[WHAT THE TASK ASKS] Below are records with pictures. Reproduce exactly the lines from the line with "# Prodable.org" to the line with "## Staging Site", inclusive, and leave each picture out.

[SOURCE INFORMATION]
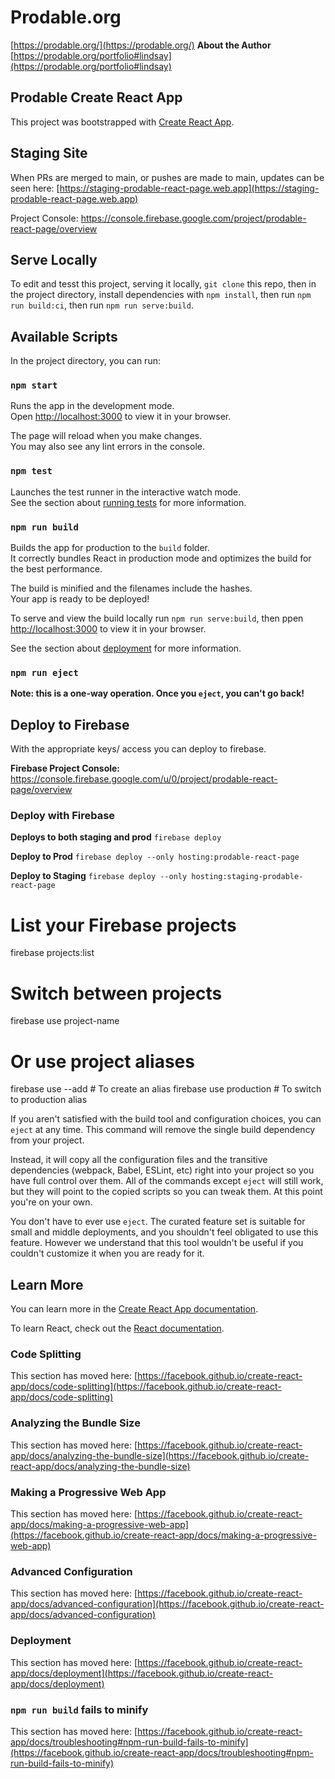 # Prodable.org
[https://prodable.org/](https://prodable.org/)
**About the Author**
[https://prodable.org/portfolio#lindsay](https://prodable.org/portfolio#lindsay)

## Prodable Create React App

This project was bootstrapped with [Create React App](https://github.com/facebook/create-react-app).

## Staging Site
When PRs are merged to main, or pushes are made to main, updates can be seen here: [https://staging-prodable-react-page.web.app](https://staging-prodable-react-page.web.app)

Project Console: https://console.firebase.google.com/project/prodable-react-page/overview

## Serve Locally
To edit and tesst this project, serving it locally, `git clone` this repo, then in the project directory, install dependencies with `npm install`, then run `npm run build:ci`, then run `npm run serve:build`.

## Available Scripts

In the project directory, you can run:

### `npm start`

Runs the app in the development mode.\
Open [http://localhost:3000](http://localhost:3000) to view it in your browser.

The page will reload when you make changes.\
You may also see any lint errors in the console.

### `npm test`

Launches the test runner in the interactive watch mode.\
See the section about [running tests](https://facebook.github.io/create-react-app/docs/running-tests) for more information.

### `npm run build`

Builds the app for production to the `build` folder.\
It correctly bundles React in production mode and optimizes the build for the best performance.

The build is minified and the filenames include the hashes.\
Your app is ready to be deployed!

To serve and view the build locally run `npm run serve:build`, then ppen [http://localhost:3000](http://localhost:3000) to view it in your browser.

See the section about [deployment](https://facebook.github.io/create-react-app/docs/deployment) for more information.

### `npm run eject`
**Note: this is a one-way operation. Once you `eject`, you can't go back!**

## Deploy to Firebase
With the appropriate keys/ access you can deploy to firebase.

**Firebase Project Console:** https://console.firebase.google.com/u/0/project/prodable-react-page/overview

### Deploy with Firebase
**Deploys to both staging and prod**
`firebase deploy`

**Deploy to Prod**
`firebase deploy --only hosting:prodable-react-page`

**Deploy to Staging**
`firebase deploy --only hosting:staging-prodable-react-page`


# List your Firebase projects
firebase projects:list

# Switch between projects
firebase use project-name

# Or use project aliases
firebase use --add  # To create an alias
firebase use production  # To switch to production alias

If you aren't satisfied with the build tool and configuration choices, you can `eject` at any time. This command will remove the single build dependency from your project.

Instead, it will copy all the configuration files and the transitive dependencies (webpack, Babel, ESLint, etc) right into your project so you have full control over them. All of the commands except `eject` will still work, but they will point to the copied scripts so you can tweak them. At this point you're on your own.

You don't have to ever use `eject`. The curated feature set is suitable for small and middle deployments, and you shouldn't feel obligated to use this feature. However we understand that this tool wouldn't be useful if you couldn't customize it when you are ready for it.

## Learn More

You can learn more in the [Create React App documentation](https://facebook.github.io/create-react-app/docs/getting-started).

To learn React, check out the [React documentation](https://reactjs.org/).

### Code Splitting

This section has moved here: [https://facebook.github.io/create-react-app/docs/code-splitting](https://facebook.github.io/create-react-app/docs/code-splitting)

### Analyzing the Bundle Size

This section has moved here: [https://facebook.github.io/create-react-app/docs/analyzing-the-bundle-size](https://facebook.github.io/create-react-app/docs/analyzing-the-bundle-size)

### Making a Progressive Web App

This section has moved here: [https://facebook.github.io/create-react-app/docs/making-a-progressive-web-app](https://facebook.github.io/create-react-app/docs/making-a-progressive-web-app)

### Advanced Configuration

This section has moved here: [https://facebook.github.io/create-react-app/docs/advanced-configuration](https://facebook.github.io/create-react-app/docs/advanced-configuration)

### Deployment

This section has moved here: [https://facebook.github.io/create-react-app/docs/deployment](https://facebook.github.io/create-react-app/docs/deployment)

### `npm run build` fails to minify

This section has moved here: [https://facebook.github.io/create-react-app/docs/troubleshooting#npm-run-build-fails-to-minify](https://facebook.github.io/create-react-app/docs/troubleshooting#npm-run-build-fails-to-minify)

--

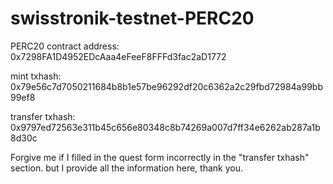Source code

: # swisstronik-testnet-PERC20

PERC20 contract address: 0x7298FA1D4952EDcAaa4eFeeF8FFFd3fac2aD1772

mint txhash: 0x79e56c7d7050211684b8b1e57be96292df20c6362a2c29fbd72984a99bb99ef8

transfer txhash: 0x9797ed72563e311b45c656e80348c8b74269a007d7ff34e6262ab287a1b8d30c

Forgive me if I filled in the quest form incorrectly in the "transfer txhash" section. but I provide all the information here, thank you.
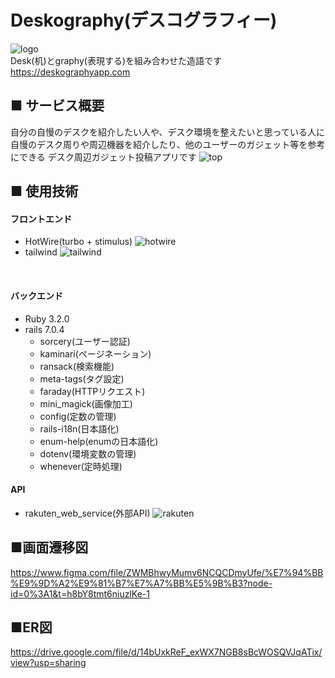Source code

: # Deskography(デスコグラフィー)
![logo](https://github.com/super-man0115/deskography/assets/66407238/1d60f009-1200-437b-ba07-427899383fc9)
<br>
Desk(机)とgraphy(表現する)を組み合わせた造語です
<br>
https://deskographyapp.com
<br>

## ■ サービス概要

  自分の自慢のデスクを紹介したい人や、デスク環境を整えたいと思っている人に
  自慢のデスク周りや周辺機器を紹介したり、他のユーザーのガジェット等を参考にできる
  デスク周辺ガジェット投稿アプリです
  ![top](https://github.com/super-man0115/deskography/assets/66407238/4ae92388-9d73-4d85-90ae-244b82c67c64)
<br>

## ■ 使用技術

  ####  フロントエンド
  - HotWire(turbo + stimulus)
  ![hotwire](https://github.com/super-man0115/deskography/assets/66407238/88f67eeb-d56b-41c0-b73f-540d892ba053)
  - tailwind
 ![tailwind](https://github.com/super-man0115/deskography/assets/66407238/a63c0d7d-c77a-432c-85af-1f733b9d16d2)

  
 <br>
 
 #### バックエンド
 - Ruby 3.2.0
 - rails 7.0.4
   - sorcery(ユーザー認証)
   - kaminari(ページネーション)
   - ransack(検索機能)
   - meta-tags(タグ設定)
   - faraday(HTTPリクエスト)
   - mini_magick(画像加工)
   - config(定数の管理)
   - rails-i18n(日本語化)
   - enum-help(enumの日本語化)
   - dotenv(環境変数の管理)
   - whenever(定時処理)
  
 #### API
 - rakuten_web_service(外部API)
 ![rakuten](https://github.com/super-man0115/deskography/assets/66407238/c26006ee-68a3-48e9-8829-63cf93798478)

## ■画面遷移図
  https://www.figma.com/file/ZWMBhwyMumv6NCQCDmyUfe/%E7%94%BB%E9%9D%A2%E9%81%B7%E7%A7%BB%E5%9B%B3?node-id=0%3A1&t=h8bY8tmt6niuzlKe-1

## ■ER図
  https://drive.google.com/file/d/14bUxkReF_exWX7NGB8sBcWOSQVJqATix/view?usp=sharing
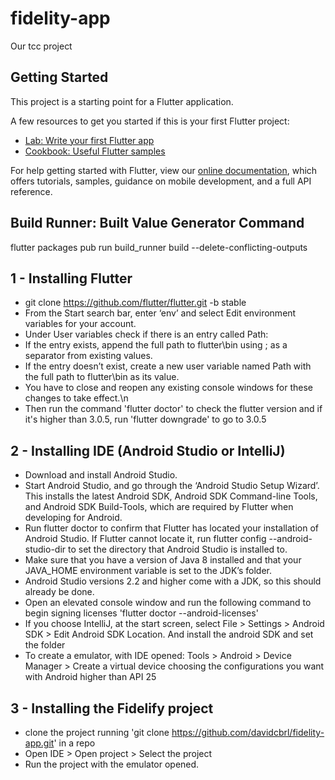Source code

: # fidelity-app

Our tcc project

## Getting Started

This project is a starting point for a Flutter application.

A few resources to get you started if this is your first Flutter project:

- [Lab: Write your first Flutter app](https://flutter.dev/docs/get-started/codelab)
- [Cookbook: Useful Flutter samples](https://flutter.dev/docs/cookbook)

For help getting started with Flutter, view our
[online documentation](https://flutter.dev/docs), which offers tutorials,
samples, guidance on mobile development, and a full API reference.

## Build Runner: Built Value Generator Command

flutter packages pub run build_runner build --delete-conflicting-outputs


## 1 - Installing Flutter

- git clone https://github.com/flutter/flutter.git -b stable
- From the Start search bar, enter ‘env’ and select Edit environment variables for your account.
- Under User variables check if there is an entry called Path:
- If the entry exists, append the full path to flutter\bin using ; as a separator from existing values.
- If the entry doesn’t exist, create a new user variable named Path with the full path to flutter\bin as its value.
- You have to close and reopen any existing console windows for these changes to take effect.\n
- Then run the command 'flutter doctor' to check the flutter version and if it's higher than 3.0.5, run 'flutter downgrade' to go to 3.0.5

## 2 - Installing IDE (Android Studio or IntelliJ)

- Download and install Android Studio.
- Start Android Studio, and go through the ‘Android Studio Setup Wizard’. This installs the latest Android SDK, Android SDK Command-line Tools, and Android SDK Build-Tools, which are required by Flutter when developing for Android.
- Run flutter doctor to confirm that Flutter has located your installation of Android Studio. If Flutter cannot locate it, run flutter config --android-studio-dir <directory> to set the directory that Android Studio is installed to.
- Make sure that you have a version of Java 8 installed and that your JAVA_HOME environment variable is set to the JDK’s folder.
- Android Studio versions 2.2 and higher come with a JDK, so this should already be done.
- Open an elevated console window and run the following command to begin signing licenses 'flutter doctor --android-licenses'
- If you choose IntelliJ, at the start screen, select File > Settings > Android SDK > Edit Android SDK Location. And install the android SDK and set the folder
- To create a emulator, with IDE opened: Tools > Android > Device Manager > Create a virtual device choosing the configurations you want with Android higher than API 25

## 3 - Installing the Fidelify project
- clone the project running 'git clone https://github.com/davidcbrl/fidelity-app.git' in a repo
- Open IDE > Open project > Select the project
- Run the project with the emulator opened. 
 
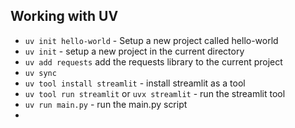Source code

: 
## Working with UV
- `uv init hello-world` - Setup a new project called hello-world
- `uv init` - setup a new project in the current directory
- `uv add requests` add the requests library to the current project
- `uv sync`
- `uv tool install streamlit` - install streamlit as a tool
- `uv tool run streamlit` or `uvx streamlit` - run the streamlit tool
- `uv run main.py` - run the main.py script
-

* * *

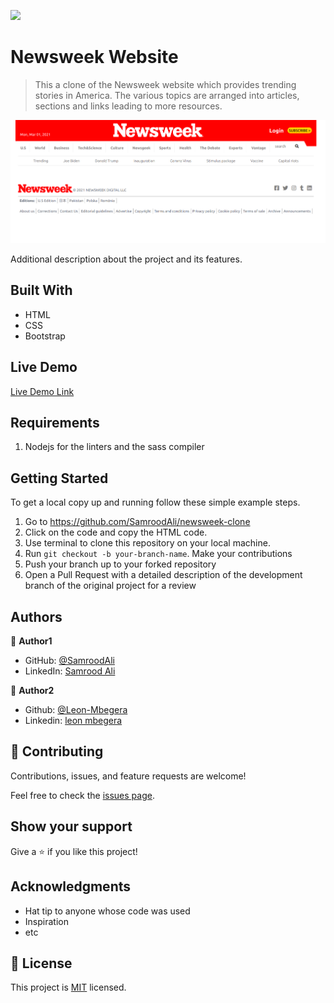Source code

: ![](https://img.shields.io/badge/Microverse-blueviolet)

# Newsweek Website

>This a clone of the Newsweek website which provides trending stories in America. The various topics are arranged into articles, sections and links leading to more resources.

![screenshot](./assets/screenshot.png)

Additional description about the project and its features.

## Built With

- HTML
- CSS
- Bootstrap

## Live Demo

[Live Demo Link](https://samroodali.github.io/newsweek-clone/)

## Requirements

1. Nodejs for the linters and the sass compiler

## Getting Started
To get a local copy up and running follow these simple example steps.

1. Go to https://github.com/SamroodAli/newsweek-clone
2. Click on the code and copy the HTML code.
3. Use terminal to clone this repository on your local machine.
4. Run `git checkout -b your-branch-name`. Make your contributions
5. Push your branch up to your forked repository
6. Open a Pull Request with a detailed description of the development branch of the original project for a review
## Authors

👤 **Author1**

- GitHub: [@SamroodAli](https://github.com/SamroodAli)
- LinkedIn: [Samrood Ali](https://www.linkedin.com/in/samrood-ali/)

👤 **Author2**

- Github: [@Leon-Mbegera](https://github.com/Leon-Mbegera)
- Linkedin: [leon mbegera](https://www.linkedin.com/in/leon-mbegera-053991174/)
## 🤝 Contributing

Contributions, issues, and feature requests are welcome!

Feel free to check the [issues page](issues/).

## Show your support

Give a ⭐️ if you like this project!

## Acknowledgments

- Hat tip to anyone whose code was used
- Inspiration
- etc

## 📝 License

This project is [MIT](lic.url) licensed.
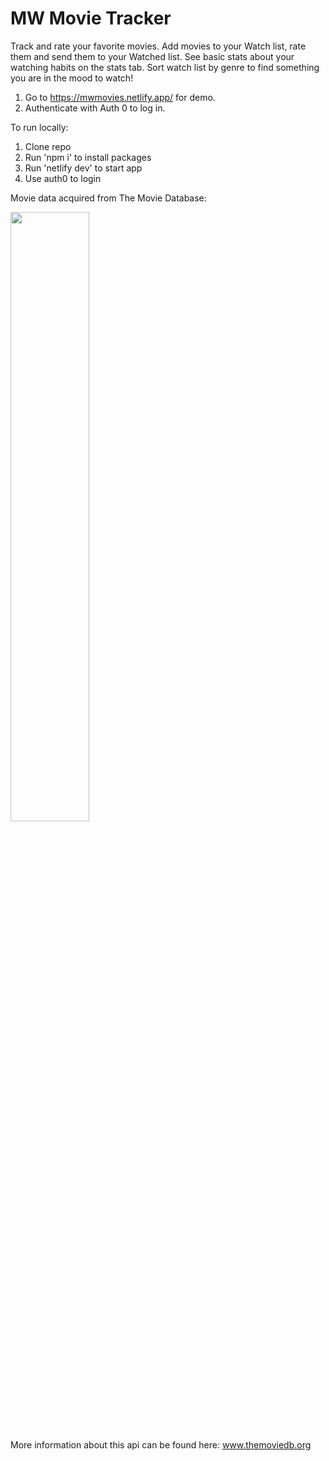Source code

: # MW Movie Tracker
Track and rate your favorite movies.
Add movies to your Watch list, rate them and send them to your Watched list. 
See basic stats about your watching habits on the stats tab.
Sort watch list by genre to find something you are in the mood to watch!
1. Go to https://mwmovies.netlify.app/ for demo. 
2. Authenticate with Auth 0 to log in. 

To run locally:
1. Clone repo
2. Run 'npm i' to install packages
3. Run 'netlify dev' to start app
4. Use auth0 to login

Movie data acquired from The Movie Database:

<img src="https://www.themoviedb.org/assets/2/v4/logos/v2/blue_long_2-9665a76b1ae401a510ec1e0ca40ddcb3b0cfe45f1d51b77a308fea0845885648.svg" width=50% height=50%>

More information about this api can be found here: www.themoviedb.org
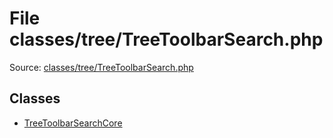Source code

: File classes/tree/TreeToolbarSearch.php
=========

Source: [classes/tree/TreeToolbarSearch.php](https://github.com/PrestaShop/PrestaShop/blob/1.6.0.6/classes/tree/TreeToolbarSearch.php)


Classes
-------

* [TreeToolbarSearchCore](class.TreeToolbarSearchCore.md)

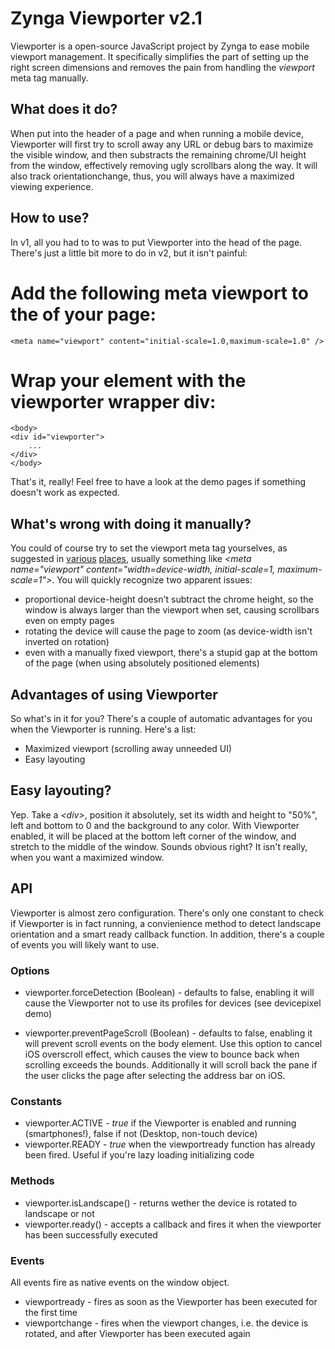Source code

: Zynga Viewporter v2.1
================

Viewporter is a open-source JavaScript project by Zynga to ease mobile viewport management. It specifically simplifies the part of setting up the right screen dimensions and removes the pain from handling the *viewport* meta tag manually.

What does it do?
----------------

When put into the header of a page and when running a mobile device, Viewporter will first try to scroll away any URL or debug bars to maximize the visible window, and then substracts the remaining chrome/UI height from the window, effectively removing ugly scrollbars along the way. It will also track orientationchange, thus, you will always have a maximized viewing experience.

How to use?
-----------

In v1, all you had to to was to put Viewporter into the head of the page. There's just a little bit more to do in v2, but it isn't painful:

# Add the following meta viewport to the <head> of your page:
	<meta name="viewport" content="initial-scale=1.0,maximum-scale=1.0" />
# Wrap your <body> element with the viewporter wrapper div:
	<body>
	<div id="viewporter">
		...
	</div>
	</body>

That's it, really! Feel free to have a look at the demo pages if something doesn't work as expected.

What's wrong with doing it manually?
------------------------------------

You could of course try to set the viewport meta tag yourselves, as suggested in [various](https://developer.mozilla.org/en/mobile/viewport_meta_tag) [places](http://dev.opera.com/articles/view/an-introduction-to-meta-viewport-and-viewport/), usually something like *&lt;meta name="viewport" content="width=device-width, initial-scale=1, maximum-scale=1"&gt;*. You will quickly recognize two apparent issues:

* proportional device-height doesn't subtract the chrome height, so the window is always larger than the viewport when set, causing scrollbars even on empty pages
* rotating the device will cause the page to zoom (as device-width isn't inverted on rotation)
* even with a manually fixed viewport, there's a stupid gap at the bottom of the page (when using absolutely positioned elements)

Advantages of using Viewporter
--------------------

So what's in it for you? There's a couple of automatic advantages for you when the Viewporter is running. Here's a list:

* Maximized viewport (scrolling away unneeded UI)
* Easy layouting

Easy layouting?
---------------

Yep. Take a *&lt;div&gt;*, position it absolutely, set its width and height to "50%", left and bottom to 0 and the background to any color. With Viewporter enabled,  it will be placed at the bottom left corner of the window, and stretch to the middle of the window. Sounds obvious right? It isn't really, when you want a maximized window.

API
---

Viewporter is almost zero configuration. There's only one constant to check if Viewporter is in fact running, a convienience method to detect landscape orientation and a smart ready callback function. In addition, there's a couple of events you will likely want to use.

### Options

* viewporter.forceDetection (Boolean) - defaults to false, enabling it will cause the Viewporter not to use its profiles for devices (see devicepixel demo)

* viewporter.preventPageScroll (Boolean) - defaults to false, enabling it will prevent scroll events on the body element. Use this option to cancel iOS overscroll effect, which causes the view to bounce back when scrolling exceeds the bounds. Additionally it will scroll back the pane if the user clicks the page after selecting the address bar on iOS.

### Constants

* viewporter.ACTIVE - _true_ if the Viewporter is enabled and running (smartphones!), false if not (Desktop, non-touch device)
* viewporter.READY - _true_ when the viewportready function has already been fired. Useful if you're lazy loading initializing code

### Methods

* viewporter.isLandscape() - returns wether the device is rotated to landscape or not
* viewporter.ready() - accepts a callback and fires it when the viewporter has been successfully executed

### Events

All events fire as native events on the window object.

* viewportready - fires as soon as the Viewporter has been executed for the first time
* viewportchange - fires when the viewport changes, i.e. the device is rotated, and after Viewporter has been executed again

[OUTPUT]
 # Prodable.org
[https://prodable.org/](https://prodable.org/)
**About the Author**
[https://prodable.org/portfolio#lindsay](https://prodable.org/portfolio#lindsay)

## Prodable Create React App

This project was bootstrapped with [Create React App](https://github.com/facebook/create-react-app).

## Staging Site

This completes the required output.